Sich aufs Altenteil zurückzuziehen und in Ruhe das Rentnerleben zu genießen, das war noch nie Yuichiro Miuras Sache. Mit 70 Jahren kletterte der Japaner als damals ältester Menschen der Welt auf den 8850 Meter hohen Mount Everest. Mit 75 noch mal.
Jetzt, mit 80, will er es erneut wagen - trotz Herzproblemen. Damit würde er den Rekordhalter, den Nepalesen Min Bahadur Sherchan, übertrumpfen, der es 2008 mit 76 Jahren als ältester Mensch auf den Gipfel schaffte.
"Das ist das absolute Anti-Aging", sagt der kraftstrotzende Japaner vor seiner Abreise in dieser Woche nach Nepal und lächelt fröhlich.
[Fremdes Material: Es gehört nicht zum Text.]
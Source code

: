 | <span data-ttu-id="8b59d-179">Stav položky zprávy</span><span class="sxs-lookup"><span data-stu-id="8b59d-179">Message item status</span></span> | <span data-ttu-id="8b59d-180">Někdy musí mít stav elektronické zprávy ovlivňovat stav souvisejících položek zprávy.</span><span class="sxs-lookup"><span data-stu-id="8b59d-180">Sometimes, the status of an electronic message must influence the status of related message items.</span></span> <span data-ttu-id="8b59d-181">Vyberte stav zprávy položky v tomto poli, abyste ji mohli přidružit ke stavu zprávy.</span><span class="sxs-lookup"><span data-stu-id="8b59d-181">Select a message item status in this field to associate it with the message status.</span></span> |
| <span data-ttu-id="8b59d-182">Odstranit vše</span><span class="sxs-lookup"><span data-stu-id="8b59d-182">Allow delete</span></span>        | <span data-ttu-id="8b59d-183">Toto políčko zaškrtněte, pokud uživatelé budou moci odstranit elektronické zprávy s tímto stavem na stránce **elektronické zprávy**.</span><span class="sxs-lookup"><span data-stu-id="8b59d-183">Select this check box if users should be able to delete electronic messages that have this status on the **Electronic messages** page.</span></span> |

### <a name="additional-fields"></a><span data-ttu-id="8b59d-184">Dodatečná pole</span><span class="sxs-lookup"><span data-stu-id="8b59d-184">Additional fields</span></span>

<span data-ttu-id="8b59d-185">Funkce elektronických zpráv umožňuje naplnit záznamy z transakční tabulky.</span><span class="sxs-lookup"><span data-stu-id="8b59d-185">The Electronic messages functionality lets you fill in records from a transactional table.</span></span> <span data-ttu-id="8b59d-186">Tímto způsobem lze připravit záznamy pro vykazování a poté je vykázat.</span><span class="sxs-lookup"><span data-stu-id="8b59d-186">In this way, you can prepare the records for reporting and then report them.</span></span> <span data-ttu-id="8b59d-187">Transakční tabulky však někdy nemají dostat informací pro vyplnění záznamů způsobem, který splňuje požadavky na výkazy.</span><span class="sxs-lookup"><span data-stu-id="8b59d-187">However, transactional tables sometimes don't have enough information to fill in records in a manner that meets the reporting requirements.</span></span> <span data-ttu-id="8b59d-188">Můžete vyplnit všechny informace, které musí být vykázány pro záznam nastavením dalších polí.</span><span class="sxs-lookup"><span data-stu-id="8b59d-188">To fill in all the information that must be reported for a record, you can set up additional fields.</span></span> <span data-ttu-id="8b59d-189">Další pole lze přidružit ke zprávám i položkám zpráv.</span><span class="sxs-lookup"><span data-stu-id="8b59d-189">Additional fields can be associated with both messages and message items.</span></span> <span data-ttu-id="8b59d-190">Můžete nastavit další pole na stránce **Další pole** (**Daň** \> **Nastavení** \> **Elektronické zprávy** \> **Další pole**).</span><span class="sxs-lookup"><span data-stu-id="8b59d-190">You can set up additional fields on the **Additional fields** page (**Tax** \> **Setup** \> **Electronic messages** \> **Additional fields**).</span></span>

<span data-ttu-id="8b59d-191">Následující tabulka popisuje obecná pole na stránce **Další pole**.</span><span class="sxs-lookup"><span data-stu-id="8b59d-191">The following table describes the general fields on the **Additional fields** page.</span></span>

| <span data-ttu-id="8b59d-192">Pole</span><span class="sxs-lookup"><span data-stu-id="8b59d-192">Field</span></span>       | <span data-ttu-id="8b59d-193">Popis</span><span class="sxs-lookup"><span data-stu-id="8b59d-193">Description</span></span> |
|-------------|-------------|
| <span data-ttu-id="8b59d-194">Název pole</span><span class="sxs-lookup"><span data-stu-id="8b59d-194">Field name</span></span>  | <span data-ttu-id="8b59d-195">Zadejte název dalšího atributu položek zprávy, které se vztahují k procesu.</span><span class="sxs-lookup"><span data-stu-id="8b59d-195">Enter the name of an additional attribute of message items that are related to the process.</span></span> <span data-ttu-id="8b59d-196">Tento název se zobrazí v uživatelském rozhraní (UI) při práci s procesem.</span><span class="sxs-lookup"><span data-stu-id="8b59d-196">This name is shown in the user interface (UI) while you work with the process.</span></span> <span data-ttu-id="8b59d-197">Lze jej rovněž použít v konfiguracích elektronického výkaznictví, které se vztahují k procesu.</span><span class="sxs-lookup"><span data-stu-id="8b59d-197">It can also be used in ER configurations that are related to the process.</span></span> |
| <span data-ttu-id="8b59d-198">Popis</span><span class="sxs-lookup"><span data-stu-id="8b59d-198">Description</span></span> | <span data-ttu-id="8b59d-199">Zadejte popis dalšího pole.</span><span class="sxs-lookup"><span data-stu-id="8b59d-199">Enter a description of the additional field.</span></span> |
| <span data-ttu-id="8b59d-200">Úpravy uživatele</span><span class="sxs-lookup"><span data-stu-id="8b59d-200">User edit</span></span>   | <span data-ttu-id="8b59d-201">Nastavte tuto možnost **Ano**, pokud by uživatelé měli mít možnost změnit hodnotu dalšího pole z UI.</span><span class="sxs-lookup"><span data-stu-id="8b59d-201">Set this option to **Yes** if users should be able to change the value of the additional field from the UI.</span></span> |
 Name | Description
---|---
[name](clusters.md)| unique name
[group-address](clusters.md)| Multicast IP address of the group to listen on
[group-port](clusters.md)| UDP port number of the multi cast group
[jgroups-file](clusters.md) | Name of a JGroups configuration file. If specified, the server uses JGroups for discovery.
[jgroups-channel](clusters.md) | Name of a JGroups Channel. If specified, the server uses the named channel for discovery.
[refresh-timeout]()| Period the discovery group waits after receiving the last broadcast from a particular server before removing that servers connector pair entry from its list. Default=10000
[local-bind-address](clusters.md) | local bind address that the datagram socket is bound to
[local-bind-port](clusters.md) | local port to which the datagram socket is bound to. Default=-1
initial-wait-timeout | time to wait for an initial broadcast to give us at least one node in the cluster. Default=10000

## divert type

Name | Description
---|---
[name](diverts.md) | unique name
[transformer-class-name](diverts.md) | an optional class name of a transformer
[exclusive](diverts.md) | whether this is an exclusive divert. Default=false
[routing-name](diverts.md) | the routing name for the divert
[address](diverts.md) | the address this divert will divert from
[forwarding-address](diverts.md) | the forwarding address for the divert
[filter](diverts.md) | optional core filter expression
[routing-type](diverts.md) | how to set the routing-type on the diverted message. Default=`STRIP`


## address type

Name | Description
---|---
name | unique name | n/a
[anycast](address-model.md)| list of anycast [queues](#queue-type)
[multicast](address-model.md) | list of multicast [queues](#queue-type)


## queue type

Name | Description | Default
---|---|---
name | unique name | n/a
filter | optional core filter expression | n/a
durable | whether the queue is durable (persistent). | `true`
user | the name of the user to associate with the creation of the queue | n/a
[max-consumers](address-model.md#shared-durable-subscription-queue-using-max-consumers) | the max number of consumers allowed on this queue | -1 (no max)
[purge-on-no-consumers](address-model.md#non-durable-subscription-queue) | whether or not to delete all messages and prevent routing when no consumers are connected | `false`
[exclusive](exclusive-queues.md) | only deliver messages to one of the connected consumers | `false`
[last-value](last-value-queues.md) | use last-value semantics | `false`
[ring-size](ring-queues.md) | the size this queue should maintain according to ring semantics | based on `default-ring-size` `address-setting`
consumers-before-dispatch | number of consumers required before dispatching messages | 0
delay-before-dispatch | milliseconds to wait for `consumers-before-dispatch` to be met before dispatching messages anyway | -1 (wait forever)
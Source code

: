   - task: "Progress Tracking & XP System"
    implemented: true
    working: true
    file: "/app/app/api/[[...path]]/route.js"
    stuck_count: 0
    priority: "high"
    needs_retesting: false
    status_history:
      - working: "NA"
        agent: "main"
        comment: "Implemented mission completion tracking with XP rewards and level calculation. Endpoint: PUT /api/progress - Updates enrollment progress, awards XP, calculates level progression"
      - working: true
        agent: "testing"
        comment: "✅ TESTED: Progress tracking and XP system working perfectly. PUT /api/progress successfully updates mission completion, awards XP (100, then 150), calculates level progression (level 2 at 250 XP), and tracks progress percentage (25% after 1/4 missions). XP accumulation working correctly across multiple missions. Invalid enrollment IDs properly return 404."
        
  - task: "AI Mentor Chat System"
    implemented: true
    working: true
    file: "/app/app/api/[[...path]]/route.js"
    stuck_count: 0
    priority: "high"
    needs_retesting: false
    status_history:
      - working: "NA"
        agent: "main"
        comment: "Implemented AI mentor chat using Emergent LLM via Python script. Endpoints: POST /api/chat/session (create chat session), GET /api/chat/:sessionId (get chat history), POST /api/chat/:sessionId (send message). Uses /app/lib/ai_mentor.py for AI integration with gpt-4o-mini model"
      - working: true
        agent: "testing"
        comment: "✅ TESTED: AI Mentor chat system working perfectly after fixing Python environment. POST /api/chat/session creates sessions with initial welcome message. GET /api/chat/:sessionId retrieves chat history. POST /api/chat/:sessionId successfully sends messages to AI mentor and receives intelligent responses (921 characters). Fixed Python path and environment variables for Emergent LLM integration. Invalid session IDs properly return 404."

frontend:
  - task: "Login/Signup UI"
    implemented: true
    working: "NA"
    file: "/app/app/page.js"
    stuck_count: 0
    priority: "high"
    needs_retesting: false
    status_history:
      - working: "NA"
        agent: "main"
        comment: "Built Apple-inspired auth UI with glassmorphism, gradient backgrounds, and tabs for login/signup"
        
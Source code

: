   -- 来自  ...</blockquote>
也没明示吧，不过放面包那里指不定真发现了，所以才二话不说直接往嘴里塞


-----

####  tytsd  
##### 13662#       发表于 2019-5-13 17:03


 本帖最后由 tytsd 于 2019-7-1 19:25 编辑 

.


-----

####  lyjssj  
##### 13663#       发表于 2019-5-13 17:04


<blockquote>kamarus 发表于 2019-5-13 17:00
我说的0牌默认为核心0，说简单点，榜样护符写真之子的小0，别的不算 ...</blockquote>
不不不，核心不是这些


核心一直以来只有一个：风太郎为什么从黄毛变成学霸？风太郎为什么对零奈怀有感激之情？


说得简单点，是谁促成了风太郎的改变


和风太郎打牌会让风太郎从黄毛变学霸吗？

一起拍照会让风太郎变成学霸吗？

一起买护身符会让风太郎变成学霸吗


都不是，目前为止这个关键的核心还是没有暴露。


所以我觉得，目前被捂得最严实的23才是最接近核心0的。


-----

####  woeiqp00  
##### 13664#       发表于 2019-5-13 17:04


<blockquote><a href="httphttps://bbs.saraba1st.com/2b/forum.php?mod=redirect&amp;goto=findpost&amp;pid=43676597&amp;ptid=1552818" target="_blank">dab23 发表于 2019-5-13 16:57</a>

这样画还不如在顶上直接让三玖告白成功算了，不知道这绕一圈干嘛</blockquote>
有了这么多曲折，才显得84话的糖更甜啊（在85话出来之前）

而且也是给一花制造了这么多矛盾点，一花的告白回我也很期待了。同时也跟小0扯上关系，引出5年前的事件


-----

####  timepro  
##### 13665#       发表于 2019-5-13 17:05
Es gehe ihm bei dem im Mai geplanten Aufstieg nicht so sehr um den Rekord, sondern um die Herausforderung. Auf diese Weise steigere er seinen "Mut, Ausdauer und Durchhaltewillen" - und verschaffe sich so das ultimative Mittel gegen das Älterwerden.
Der Mount Everest hat Miura schon früh in den Bann gezogen. 1970 machte er weltweit Schlagzeilen, als er den Berg als erster Mensch aus 8000 Metern Höhe auf Skiern herunter fuhr. Von seiner Abfahrt mit Hilfe eines Fallschirms, die er fast mit dem Leben bezahlt hätte, handelt der Film "The Man Who Skied Down Everest" von 1975, der den Oscar als bester Dokumentarfilm gewann.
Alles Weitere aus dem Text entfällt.